- [Problem requirements]: Among the entries below, count the lines that contain the word "along". Write down only the total.

(Records from a dataset)
- - - - -
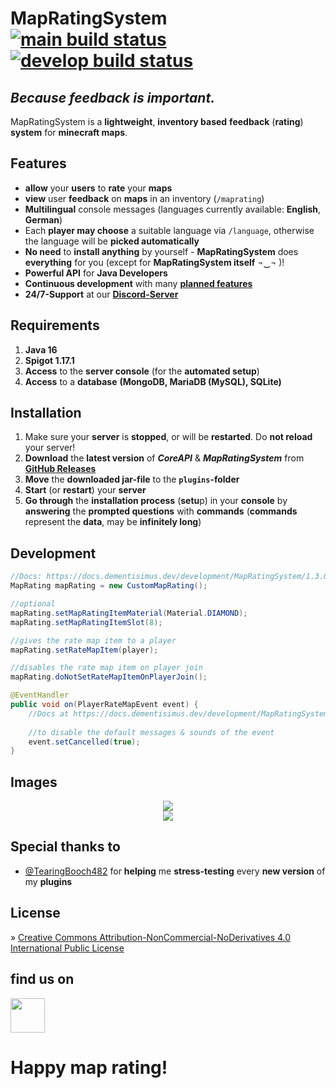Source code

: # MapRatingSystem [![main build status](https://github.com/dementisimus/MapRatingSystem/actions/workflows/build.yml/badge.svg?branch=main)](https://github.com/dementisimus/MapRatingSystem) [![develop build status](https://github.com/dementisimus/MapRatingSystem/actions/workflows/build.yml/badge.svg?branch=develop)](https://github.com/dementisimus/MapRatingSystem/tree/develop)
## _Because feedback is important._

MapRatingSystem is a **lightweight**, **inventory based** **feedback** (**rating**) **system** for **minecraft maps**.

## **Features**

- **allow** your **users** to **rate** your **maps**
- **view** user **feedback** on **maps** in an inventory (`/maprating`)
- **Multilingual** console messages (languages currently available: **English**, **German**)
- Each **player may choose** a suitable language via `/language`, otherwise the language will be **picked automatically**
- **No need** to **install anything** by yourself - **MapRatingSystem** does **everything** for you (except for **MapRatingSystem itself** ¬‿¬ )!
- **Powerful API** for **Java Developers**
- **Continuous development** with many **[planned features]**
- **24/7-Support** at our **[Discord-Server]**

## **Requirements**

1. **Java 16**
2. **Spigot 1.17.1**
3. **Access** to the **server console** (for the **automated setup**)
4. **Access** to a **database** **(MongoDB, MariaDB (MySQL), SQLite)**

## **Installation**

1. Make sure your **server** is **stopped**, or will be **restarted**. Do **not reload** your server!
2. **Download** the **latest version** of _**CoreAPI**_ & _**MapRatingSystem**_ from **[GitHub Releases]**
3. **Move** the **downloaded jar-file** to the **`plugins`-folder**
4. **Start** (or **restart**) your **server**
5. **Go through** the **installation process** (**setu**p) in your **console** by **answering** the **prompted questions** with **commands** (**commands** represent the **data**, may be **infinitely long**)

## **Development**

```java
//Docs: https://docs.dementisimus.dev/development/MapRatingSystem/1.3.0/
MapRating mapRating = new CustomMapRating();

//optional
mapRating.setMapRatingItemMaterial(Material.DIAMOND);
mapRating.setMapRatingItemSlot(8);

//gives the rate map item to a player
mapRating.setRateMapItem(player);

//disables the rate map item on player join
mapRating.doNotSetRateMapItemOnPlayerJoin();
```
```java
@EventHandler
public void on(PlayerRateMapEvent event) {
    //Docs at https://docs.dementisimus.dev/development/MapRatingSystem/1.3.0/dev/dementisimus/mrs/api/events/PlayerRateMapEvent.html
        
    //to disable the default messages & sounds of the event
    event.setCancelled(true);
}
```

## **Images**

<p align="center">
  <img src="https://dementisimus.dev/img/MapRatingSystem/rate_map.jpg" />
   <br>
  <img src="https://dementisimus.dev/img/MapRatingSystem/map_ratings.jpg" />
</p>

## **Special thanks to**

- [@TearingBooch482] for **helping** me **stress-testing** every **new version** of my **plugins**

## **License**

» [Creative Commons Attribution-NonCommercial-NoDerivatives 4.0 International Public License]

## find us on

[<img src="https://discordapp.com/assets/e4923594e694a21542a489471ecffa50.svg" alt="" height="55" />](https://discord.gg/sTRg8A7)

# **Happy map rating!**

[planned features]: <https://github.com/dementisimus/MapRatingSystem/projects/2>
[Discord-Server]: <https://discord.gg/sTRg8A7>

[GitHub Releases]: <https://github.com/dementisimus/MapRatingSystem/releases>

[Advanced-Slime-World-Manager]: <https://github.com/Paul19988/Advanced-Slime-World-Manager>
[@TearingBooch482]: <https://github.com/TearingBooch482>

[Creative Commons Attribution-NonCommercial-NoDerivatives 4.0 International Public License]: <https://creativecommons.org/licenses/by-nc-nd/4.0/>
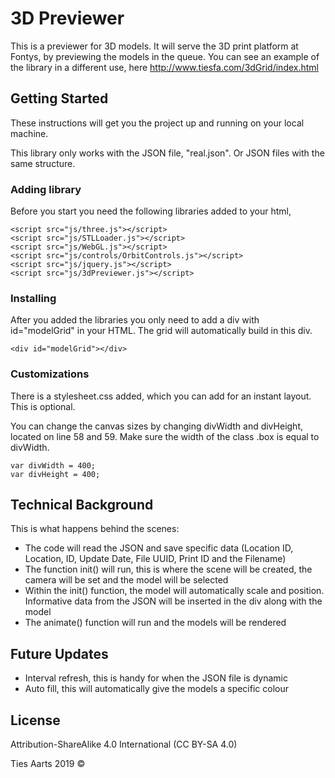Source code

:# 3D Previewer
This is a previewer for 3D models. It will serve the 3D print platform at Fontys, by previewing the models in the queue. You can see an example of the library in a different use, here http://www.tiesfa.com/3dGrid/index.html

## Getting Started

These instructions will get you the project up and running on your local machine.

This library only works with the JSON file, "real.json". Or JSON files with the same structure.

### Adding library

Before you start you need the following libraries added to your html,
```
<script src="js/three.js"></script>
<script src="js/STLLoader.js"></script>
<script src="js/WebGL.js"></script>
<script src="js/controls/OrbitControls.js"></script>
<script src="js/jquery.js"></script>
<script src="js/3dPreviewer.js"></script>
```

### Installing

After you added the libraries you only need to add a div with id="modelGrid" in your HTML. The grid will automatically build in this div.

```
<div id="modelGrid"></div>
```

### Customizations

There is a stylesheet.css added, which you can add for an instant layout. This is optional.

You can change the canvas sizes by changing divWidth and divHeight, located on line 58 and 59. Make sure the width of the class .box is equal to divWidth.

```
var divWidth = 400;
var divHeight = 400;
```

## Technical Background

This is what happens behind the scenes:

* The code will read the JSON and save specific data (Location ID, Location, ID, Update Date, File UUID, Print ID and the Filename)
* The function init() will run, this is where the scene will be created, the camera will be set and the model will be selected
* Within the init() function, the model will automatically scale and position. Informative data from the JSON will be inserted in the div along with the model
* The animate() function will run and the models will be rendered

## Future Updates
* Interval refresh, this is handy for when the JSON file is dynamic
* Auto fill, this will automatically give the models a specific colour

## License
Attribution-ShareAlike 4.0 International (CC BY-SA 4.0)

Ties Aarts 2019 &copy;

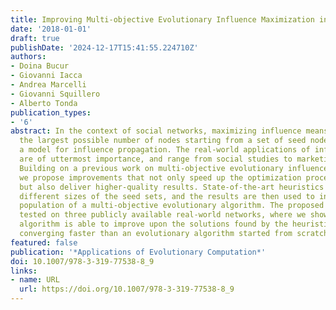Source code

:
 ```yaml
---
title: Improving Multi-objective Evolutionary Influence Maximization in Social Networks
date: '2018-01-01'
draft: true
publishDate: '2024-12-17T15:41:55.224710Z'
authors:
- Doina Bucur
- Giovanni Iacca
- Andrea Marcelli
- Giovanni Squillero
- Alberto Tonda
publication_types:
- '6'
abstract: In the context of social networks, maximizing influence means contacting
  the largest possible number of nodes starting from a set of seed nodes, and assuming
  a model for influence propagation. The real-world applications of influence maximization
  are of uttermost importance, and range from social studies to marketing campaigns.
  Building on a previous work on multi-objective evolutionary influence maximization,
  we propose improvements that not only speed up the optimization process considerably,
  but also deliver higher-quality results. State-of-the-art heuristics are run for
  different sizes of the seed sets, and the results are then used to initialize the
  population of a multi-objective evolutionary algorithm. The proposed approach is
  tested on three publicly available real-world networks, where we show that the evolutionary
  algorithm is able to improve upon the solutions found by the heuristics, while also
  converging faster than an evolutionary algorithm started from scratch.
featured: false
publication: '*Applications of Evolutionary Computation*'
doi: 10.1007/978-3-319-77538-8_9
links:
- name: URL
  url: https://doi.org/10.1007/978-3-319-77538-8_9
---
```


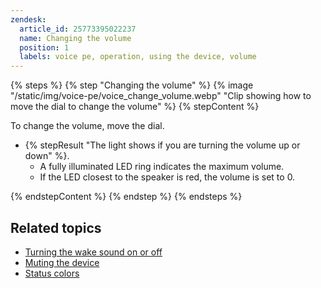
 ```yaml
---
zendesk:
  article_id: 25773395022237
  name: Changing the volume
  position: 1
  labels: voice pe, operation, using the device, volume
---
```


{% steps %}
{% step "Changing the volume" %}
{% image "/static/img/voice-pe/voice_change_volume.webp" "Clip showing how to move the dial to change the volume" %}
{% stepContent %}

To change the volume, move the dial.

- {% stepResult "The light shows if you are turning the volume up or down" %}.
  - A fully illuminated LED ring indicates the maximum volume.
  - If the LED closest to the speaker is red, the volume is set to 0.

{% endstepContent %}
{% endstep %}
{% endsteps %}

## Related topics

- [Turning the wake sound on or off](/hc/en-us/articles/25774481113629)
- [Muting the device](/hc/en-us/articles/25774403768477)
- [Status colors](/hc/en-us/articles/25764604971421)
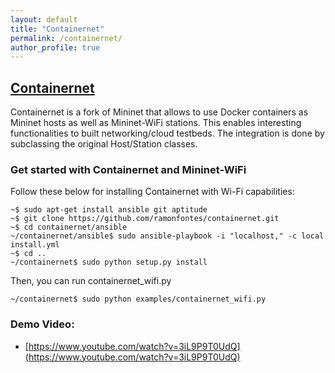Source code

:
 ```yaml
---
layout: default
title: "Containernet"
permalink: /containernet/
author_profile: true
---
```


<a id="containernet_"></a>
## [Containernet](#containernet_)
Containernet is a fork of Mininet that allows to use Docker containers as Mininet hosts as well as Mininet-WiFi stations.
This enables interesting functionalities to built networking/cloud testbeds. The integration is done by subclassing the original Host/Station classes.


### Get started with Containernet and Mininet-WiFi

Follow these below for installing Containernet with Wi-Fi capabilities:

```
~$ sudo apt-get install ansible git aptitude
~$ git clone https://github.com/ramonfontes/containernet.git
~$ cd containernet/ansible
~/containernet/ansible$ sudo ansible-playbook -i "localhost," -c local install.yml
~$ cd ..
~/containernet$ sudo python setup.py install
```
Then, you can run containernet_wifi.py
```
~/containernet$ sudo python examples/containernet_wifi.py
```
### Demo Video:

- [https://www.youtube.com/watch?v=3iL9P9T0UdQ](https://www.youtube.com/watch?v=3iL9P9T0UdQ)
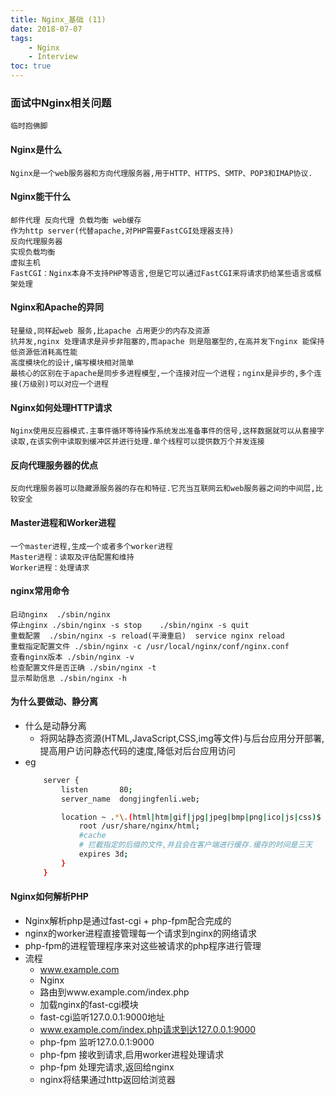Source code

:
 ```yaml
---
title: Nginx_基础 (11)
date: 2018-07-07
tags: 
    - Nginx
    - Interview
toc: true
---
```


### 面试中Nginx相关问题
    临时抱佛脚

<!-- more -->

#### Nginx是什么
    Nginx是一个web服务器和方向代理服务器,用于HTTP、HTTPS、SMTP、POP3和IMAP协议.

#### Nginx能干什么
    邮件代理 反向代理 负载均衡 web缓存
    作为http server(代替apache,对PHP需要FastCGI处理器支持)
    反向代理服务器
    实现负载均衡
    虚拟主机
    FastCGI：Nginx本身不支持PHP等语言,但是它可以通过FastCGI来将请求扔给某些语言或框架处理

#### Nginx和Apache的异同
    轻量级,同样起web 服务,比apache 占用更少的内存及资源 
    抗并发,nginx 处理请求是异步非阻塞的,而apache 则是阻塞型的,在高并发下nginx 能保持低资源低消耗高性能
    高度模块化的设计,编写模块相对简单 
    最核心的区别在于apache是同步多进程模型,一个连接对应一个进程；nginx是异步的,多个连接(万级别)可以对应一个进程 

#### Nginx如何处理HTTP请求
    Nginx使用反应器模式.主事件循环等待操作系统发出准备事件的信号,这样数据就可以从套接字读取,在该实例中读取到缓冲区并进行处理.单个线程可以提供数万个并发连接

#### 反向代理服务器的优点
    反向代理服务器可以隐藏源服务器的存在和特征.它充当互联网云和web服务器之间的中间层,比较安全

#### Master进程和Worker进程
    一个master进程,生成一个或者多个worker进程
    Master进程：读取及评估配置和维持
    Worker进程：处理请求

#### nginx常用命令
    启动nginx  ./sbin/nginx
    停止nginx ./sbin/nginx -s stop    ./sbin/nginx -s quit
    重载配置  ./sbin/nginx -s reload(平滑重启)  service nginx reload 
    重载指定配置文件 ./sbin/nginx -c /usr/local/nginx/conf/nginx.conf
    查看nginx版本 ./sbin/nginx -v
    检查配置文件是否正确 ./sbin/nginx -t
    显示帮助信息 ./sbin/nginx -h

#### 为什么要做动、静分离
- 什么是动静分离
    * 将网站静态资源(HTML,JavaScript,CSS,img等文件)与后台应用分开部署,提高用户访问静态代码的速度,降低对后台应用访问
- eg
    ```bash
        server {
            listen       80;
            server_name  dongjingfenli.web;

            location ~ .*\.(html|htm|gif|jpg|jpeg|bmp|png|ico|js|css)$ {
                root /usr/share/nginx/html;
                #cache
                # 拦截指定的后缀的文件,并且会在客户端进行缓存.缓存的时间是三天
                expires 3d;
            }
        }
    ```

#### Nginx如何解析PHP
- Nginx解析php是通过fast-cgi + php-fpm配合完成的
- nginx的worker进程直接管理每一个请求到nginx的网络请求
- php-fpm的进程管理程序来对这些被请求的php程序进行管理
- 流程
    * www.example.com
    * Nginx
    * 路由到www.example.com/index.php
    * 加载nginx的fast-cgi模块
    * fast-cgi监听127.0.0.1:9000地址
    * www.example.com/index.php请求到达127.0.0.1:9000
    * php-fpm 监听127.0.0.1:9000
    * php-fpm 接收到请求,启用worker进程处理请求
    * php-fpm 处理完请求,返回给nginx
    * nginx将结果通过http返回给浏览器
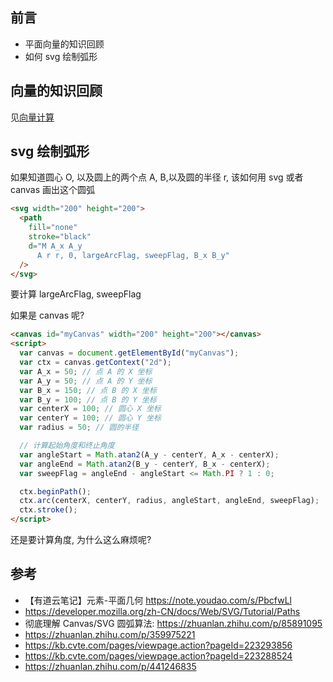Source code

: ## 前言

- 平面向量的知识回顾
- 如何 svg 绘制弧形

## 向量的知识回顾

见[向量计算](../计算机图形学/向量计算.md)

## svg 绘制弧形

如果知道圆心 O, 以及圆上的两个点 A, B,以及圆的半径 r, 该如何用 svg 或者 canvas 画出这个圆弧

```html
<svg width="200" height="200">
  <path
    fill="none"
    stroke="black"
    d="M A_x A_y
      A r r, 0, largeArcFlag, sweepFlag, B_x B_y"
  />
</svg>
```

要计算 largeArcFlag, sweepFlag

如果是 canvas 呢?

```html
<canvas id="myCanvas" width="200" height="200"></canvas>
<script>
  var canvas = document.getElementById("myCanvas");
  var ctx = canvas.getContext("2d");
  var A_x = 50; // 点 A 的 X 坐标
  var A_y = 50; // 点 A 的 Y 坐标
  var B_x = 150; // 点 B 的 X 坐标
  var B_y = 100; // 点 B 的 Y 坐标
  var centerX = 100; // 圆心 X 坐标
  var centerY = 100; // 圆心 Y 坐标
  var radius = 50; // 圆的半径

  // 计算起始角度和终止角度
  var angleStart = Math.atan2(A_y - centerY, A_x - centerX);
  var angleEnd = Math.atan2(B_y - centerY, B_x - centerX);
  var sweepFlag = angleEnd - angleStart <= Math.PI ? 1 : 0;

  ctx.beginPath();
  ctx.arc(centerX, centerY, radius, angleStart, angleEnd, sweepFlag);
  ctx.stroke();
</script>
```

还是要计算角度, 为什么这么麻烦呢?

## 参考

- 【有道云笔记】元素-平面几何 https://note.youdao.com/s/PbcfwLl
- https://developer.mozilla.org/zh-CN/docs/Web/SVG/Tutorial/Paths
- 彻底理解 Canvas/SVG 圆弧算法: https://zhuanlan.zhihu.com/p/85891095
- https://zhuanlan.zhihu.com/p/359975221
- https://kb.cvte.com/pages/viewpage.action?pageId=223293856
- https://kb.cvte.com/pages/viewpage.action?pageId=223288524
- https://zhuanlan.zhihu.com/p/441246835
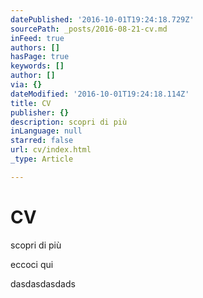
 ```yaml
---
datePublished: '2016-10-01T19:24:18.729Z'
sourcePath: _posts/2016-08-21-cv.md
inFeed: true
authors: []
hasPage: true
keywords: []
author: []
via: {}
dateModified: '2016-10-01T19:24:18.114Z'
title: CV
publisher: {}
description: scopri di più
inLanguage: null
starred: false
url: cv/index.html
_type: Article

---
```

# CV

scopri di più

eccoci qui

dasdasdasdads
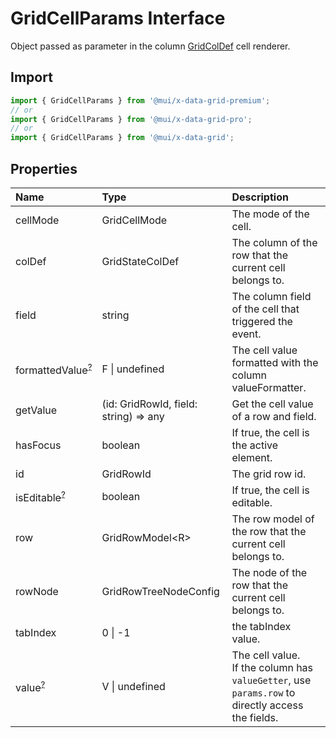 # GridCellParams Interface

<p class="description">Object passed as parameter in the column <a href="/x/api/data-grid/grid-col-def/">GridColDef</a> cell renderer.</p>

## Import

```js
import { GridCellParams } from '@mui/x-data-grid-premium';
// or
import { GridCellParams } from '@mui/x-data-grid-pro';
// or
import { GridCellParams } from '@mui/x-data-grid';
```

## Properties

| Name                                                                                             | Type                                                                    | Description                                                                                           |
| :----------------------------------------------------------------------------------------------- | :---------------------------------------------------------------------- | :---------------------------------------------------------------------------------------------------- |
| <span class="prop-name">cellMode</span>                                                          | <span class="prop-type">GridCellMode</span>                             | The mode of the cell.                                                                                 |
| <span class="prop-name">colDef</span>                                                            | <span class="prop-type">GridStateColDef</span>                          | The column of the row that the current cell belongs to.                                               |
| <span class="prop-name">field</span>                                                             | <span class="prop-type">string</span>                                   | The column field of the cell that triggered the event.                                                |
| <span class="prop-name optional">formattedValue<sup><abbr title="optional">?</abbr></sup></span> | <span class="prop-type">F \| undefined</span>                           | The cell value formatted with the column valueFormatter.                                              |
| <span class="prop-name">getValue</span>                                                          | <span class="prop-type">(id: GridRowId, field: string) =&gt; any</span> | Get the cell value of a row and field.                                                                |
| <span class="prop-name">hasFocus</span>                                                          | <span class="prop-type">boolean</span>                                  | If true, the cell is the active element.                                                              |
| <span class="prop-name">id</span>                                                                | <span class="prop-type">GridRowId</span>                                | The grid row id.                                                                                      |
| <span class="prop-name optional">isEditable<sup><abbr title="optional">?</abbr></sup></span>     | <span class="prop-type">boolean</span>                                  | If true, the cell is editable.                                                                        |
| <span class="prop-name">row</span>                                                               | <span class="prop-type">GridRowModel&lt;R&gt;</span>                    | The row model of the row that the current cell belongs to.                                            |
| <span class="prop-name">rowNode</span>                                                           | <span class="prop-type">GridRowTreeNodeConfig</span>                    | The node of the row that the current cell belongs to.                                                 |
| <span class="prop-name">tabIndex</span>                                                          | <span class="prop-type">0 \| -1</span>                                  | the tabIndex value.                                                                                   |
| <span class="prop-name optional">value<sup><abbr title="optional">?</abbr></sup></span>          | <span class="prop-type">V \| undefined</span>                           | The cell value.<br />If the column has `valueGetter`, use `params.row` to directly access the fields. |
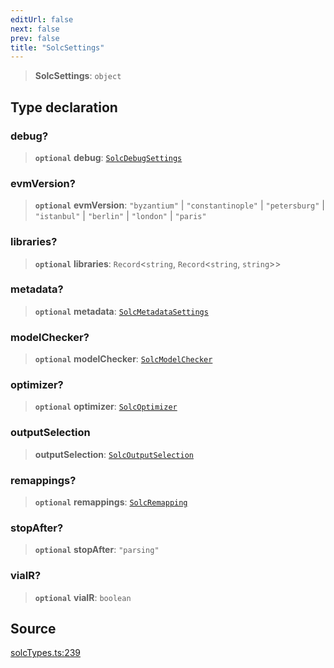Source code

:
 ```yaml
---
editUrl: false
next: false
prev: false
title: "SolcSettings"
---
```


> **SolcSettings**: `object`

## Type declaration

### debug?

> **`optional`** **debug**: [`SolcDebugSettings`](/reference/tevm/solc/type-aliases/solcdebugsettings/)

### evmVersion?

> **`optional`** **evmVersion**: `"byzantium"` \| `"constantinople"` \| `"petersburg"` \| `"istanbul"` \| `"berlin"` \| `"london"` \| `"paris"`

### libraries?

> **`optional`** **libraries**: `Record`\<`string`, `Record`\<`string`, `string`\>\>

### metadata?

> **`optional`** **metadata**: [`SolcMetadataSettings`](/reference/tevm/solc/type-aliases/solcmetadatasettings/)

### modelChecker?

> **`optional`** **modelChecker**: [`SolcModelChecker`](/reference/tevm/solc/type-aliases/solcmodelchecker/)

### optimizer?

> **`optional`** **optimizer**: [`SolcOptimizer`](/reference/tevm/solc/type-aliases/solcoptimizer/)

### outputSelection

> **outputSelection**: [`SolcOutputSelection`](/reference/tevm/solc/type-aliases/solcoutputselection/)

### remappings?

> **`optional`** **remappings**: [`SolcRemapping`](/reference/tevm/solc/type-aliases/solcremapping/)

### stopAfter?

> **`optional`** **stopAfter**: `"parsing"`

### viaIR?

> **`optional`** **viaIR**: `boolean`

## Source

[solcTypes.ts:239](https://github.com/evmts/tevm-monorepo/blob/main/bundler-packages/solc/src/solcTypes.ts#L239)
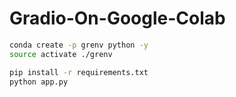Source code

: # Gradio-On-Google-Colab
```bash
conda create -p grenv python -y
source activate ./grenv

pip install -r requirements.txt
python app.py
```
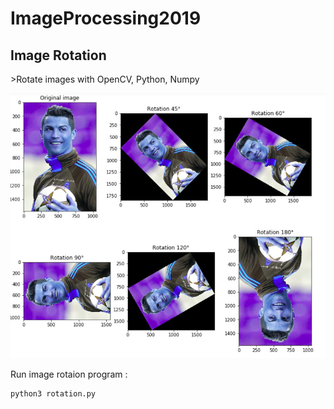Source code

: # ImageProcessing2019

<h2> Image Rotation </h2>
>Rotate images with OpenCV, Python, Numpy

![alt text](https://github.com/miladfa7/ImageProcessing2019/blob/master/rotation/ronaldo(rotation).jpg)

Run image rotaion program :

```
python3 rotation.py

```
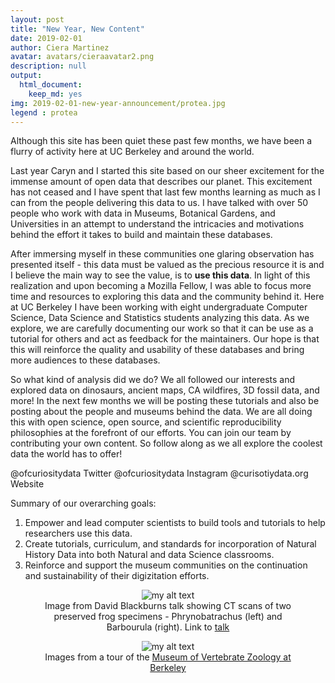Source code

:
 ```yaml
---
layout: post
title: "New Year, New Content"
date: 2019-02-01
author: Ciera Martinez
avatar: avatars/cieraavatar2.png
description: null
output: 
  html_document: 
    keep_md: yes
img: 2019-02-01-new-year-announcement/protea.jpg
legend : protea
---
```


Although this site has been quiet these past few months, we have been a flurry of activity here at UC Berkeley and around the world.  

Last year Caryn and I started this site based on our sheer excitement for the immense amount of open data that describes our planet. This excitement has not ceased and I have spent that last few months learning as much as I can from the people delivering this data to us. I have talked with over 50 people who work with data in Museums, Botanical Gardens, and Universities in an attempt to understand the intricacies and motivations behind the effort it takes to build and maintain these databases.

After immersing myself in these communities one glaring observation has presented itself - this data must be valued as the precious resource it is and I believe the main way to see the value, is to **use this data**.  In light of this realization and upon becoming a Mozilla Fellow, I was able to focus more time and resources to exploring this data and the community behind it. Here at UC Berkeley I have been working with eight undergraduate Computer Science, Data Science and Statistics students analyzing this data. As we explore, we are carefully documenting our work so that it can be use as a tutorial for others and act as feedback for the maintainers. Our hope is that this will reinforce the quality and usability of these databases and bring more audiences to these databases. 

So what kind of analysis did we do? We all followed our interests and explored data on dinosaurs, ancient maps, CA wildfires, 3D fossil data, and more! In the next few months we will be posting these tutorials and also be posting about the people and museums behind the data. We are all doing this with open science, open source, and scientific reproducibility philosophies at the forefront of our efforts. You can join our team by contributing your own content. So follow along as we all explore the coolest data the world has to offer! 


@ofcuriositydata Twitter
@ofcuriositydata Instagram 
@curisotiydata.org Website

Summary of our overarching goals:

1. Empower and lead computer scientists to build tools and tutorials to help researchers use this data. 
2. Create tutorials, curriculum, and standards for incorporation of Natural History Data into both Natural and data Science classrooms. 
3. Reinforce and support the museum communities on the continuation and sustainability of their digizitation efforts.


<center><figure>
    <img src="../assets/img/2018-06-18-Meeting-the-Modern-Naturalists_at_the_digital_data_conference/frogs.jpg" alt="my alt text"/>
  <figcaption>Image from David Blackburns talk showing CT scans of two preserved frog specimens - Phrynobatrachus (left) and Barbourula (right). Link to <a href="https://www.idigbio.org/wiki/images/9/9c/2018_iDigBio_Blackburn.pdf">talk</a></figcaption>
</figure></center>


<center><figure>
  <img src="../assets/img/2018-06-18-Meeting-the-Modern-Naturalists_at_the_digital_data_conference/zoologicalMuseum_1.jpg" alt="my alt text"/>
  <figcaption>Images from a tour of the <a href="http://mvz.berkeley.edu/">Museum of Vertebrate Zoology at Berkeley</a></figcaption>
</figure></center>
- - - - -
- [Answer box]: 2